The problem
Could you retype, exactly and with no pictures, only the lines from the first line of the records below through the line that contains "### My skills"?

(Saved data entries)
━━━━

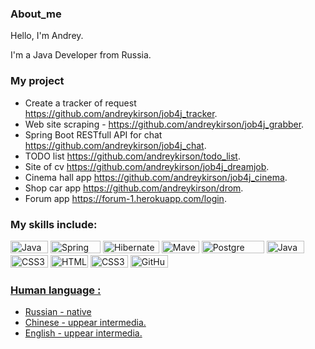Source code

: ### About_me

Hello, I'm Andrey. 

I'm a Java Developer from Russia.

### My project

- Create a tracker of request https://github.com/andreykirson/job4j_tracker.
- Web site scraping - https://github.com/andreykirson/job4j_grabber.
- Spring Boot RESTfull API for chat https://github.com/andreykirson/job4j_chat.
- TODO list https://github.com/andreykirson/todo_list.
- Site of cv https://github.com/andreykirson/job4j_dreamjob.
- Cinema hall app https://github.com/andreykirson/job4j_cinema.
- Shop car app https://github.com/andreykirson/drom.
- Forum app https://forum-1.herokuapp.com/login.


### My skills include:

<a href="https://camo.githubusercontent.com/22f7126df1dffab378e3330e065fa7548f49473ac679b7932ac2e2b1b93e17c6/68747470733a2f2f696d672e736869656c64732e696f2f62616467652f4a6176612d253345253344253230382d6f72616e6765" target="_blank"><img src="https://camo.githubusercontent.com/22f7126df1dffab378e3330e065fa7548f49473ac679b7932ac2e2b1b93e17c6/68747470733a2f2f696d672e736869656c64732e696f2f62616467652f4a6176612d253345253344253230382d6f72616e6765" alt="Java" style="width: 60px; height: 20px;" width="60" height="20" /></a></h1> <a href="https://camo.githubusercontent.com/9fc04526c2f5222e3abeda6fe6cad6cdf4647d7af3d0913495ab2ecb5533f847/68747470733a2f2f696d672e736869656c64732e696f2f62616467652f537072696e672d253345253344253230352e302d677265656e" target="_blank"><img src="https://camo.githubusercontent.com/9fc04526c2f5222e3abeda6fe6cad6cdf4647d7af3d0913495ab2ecb5533f847/68747470733a2f2f696d672e736869656c64732e696f2f62616467652f537072696e672d253345253344253230352e302d677265656e" alt="Spring" style="width: 80px; height: 20px;" width="80" height="20" /></a></h1> <a href="https://camo.githubusercontent.com/4fa0c04604af1f8bc2d8de18bb9b0100f7a45a994df212097047e28fbf29e66a/68747470733a2f2f696d672e736869656c64732e696f2f62616467652f48696265726e6174652d253345253344253230352e302d79656c6c6f77" target="_blank"><img src="https://camo.githubusercontent.com/4fa0c04604af1f8bc2d8de18bb9b0100f7a45a994df212097047e28fbf29e66a/68747470733a2f2f696d672e736869656c64732e696f2f62616467652f48696265726e6174652d253345253344253230352e302d79656c6c6f77" alt="Hibernate" style="width: 90px; height: 20px;" width="90" height="20" /></a></h1> <a href="https://camo.githubusercontent.com/4886da20dce958a98bc852be5386f2a973f771ee4378bfdc4d2006e3bf3988af/68747470733a2f2f696d672e736869656c64732e696f2f62616467652f4d6176656e2d332d726564" target="_blank"><img src="https://camo.githubusercontent.com/4886da20dce958a98bc852be5386f2a973f771ee4378bfdc4d2006e3bf3988af/68747470733a2f2f696d672e736869656c64732e696f2f62616467652f4d6176656e2d332d726564" alt="Maven" style="width: 60px; height: 20px;" width="60" height="20" /></a></h1> <a href="https://camo.githubusercontent.com/054130fd061a76727e34edc657039b84da03dcc1e0155cc943c2becc11a00e0c/68747470733a2f2f696d672e736869656c64732e696f2f62616467652f506f737467726553514c2d253345253344253230392d626c7565" target="_blank"> </a></h1> <img src="https://camo.githubusercontent.com/054130fd061a76727e34edc657039b84da03dcc1e0155cc943c2becc11a00e0c/68747470733a2f2f696d672e736869656c64732e696f2f62616467652f506f737467726553514c2d253345253344253230392d626c7565" alt="Postgre SQL" style="width: 100px; height: 20px;" width="100" height="20" /> </a></h1>
<img src="https://img.shields.io/badge/JavaScript-282C34?logo=javascript&logoColor=F7DF1E" alt="JavaScript" title="JavaScript" style="width: 60px; height: 20px;" width="60" height="20"/> <img src="https://img.shields.io/badge/CSS3-282C34?logo=css3&logoColor=1572B6" alt="CSS3 logo" title="CSS3" style="width: 60px; height: 20px;" width="60" height="20" />
<img src="https://img.shields.io/badge/HTML5-282C34?logo=html5&logoColor=E34F26" alt="HTML5 logo" title="HTML5" style="width: 60px; height: 20px;" width="60" height="20"/> <img src="https://img.shields.io/badge/CSS3-282C34?logo=css3&logoColor=1572B6" alt="CSS3 logo" title="CSS3" style="width: 60px; height: 20px;" width="60" height="20" /> <a href="https://github.com/andreykirson" target="_blank"> <img src="https://raw.githubusercontent.com/Thomas-George-T/Thomas-George-T/master/assets/git.svg" alt="GitHub" style="width: 60px; height: 20px;" width="60" height="20" /><a href="https://camo.githubusercontent.com/3d81e0bd1de3f21ab2ffffb9abfd0165286edfbeec2e969f1c61d45d5c320cfd/68747470733a2f2f696d672e736869656c64732e696f2f62616467652f5472617669732d43492d737563636573" target="_blank"/>

  
### Human language :
 - Russian - native
 - Chinese - uppear intermedia.
 - English - uppear intermedia.  

  
  
  






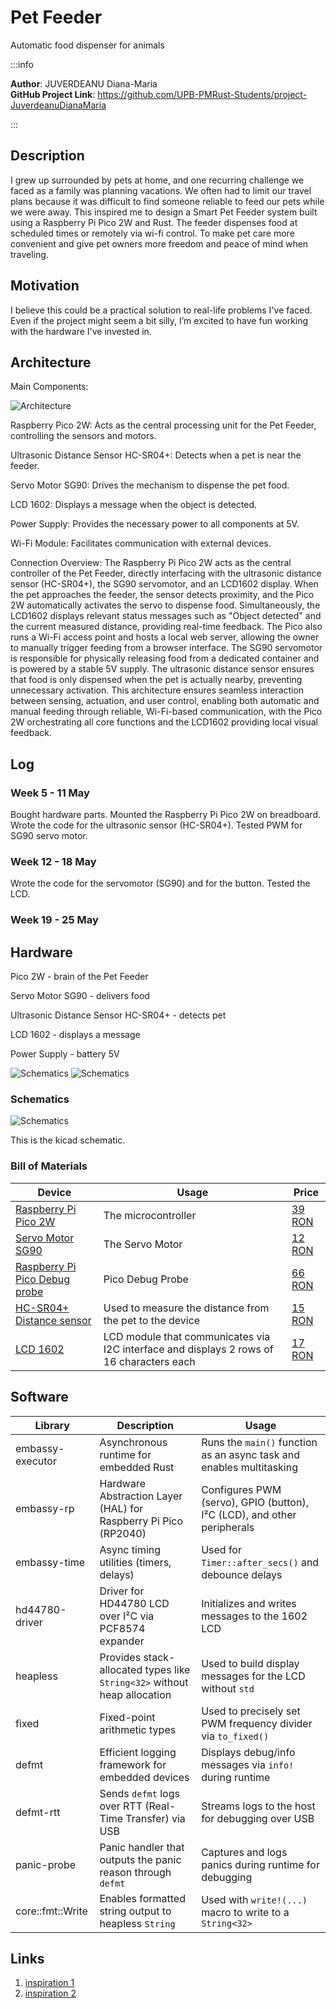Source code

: # Pet Feeder
Automatic food dispenser for animals

:::info 

**Author**: JUVERDEANU Diana-Maria \
**GitHub Project Link**: https://github.com/UPB-PMRust-Students/project-JuverdeanuDianaMaria

:::

## Description

I grew up surrounded by pets  at home, and one recurring challenge we faced as a family was planning vacations. We often had to limit our travel plans because it was difficult to find someone reliable to feed our pets while we were away. This inspired me to design a Smart Pet Feeder system built using a Raspberry Pi Pico 2W and Rust. The feeder dispenses food at scheduled times or remotely via wi-fi control. To make pet care more convenient and give pet owners more freedom and peace of mind when traveling.

## Motivation

I believe this could be a practical solution to real-life problems I've faced. Even if the project might seem a bit silly, I’m excited to have fun working with the hardware I've invested in.

## Architecture 

Main Components:

![Architecture](./assets/schema1v2.webp)

Raspberry Pico 2W: Acts as the central processing unit for the Pet Feeder, controlling the sensors and motors.

Ultrasonic Distance Sensor HC-SR04+: Detects when a pet is near the feeder.

Servo Motor SG90: Drives the mechanism to dispense the pet food.

LCD 1602: Displays a message when the object is detected.

Power Supply: Provides the necessary power to all components at 5V.
 
Wi-Fi Module: Facilitates communication with external devices.

Connection Overview:
The Raspberry Pi Pico 2W acts as the central controller of the Pet Feeder, directly interfacing with the ultrasonic distance sensor (HC-SR04+), the SG90 servomotor, and an LCD1602 display. When the pet approaches the feeder, the sensor detects proximity, and the Pico 2W automatically activates the servo to dispense food. Simultaneously, the LCD1602 displays relevant status messages such as "Object detected" and the current measured distance, providing real-time feedback.
The Pico also runs a Wi-Fi access point and hosts a local web server, allowing the owner to manually trigger feeding from a browser interface. The SG90 servomotor is responsible for physically releasing food from a dedicated container and is powered by a stable 5V supply. The ultrasonic distance sensor ensures that food is only dispensed when the pet is actually nearby, preventing unnecessary activation.
This architecture ensures seamless interaction between sensing, actuation, and user control, enabling both automatic and manual feeding through reliable, Wi-Fi-based communication, with the Pico 2W orchestrating all core functions and the LCD1602 providing local visual feedback.

## Log

<!-- write your progress here every week -->

### Week 5 - 11 May
Bought hardware parts. Mounted the Raspberry Pi Pico 2W on breadboard. Wrote the code for the ultrasonic sensor (HC-SR04+). Tested PWM for SG90 servo motor. 
### Week 12 - 18 May
Wrote the code for the servomotor (SG90) and for the button. Tested the LCD.
### Week 19 - 25 May


## Hardware

Pico 2W - brain of the Pet Feeder

Servo Motor  SG90 - delivers food

Ultrasonic Distance Sensor HC-SR04+ - detects pet

LCD 1602 - displays a message 

Power Supply - battery 5V

![Schematics](./assets/hardware1.webp)
![Schematics](./assets/hardware2.webp)


### Schematics

![Schematics](./assets/kicadscheme.svg)

This is the kicad schematic.
### Bill of Materials

| Device | Usage | Price |
|--------|--------|-------|
| [Raspberry Pi Pico 2W](https://www.raspberrypi.com/documentation/microcontrollers/pico-series.html) | The microcontroller | [39 RON](https://www.optimusdigital.ro/ro/placi-raspberry-pi/13327-raspberry-pi-pico-2-w.html?gad_source=1&gbraid=0AAAAADv-p3BYbmtR0U4AB0vh3IzVtnhct&gclid=Cj0KCQjw2tHABhCiARIsANZzDWpC5jvEeQu1M-4aPsGLz0h_VUH-1oeoOhxuRTAuJpaxGS73j50IQKQaAkviEALw_wcB) |
| [Servo Motor SG90]( https://www.optimusdigital.ro/ro/motoare-servomotoare/2261-micro-servo-motor-sg90-180.html?search_query=SG90&results=11) | The Servo Motor | [12 RON]( https://www.optimusdigital.ro/ro/motoare-servomotoare/2261-micro-servo-motor-sg90-180.html?search_query=SG90&results=11) |
| [Raspberry Pi Pico Debug probe](https://www.raspberrypi.com/documentation/microcontrollers/debug-probe.html) | Pico Debug Probe | [66 RON]( https://www.optimusdigital.ro/ro/) |
| [HC-SR04+ Distance sensor](https://www.optimusdigital.ro/en/ultrasonic-sensors/2328-senzor-ultrasonic-de-distana-hc-sr04-compatibil-33-v-i-5-v.html?search_query=sr04&results=20) | Used to measure the distance from the pet to the device | [15 RON]( https://www.optimusdigital.ro/ro/) |
| [LCD 1602]( https://www.optimusdigital.ro/ro/optoelectronice-lcd-uri/2894-lcd-cu-interfata-i2c-si-backlight-albastru.html?search_query=0104110000003584&results=1) |LCD module that communicates via I2C interface and displays 2 rows of 16 characters each | [17 RON]( https://www.optimusdigital.ro/ro/) |

## Software
| Library | Description | Usage |
|---------|-------------|-------|
| embassy-executor  | Asynchronous runtime for embedded Rust | Runs the `main()` function as an async task and enables multitasking  |
| embassy-rp  | Hardware Abstraction Layer (HAL) for Raspberry Pi Pico (RP2040)           |Configures PWM (servo), GPIO (button), I²C (LCD), and other peripherals |
| embassy-time  | Async timing utilities (timers, delays) | Used for `Timer::after_secs()` and debounce delays |
| hd44780-driver  | Driver for HD44780 LCD over I²C via PCF8574 expander | Initializes and writes messages to the 1602 LCD |
| heapless  | Provides stack-allocated types like `String<32>` without heap allocation | Used to build display messages for the LCD without `std` |
| fixed  | Fixed-point arithmetic types | Used to precisely set PWM frequency divider via `to_fixed()`  |
| defmt  | Efficient logging framework for embedded devices | Displays debug/info messages via `info!` during runtime  |
| defmt-rtt  | Sends `defmt` logs over RTT (Real-Time Transfer) via USB  | Streams logs to the host for debugging over USB |
| panic-probe  | Panic handler that outputs the panic reason through `defmt`  | Captures and logs panics during runtime for debugging   |
| core::fmt::Write  | Enables formatted string output to heapless `String`| Used with `write!(...)` macro to write to a `String<32>`  |


## Links

1. [inspiration 1](https://youtu.be/bvon9nxhqHk?si=2qOuvlQmeptNkpEQ)
2. [inspiration 2](https://youtu.be/vKdQXICO-r0?si=8dzN55QKdWMFFRC1)

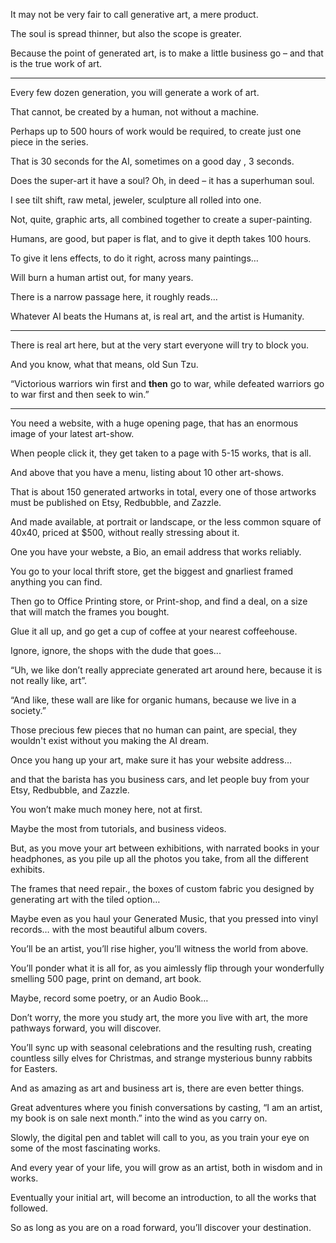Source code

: It may not be very fair to call generative art,
a mere product.

The soul is spread thinner,
but also the scope is greater.

Because the point of generated art,
is to make a little business go – and that is the true work of art.

---

Every few dozen generation,
you will generate a work of art.

That cannot, be created by a human,
not without a machine.

Perhaps up to 500 hours of work would be required,
to create just one piece in the series.

That is 30 seconds for the AI,
sometimes on a good day , 3 seconds.

Does the super-art it have a soul?
Oh, in deed – it has a superhuman soul.

I see tilt shift, raw metal,
jeweler, sculpture all rolled into one.

Not, quite, graphic arts,
all combined together to create a super-painting.

Humans, are good, but paper is flat,
and to give it depth takes 100 hours.

To give it lens effects,
to do it right, across many paintings…

Will burn a human artist out,
for many years.

There is a narrow passage here,
it roughly reads…

Whatever AI beats the Humans at,
is real art, and the artist is Humanity.

---

There is real art here,
but at the very start everyone will try to block you.

And you know,
what that means, old Sun Tzu.

“Victorious warriors win first and __then__ go to war,
while defeated warriors go to war first and then seek to win.”

---

You need a website, with a huge opening page,
that has an enormous image of your latest art-show.

When people click it,
they get taken to a page with 5-15 works, that is all.

And above that you have a menu,
listing about 10 other art-shows.

That is about 150 generated artworks in total,
every one of those artworks must be published on Etsy, Redbubble, and Zazzle.

And made available, at portrait or landscape,
or the less common square of 40x40, priced at $500, without really stressing about it.

One you have your webste,
a Bio, an email address that works reliably.

You go to your local thrift store,
get the biggest and gnarliest framed anything you can find.

Then go to Office Printing store, or Print-shop,
and find a deal, on a size that will match the frames you bought.

Glue it all up,
and go get a cup of coffee at your nearest coffeehouse.

Ignore, ignore,
the shops with the dude that goes...

“Uh, we like don’t really appreciate generated art around here,
because it is not really like, art”.

“And like, these wall are like for organic humans,
because we live in a society.”

Those precious few pieces that no human can paint,
are special, they wouldn't exist without you making the AI dream.

Once you hang up your art,
make sure it has your website address…

and that the barista has you business cars,
and let people buy from your Etsy, Redbubble, and Zazzle.

You won’t make much money here,
not at first.

Maybe the most from tutorials,
and business videos.

But, as you move your art between exhibitions, with narrated books in your headphones,
as you pile up all the photos you take, from all the different exhibits.

The frames that need repair.,
the boxes of custom fabric you designed by generating art with the tiled option…

Maybe even as you haul your Generated Music,
that you pressed into vinyl records… with the most beautiful album covers.

You’ll be an artist, you’ll rise higher,
you’ll witness the world from above.

You’ll ponder what it is all for,
as you aimlessly flip through your wonderfully smelling 500 page, print on demand, art book.

Maybe, record some poetry,
or an Audio Book…

Don’t worry, the more you study art, the more you live with art,
the more pathways forward, you will discover.

You’ll sync up with seasonal celebrations and the resulting rush,
creating countless silly elves for Christmas, and strange mysterious bunny rabbits for Easters.

And as amazing as art and business art is,
there are even better things.

Great adventures where you finish conversations by casting,
“I am an artist, my book is on sale next month.” into the wind as you carry on.

Slowly, the digital pen and tablet will call to you,
as you train your eye on some of the most fascinating works.

And every year of your life,
you will grow as an artist, both in wisdom and in works.

Eventually your initial art,
will become an introduction, to all the works that followed.

So as long as you are on a road forward,
you’ll discover your destination.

━━━━

Answer to this problem
Source code

: ### About_me

Hello, I'm Andrey. 

I'm a Java Developer from Russia.

### My project

- Create a tracker of request https://github.com/andreykirson/job4j_tracker.
- Web site scraping - https://github.com/andreykirson/job4j_grabber.
- Spring Boot RESTfull API for chat https://github.com/andreykirson/job4j_chat.
- TODO list https://github.com/andreykirson/todo_list.
- Site of cv https://github.com/andreykirson/job4j_dreamjob.
- Cinema hall app https://github.com/andreykirson/job4j_cinema.
- Shop car app https://github.com/andreykirson/drom.
- Forum app https://forum-1.herokuapp.com/login.


### My skills include:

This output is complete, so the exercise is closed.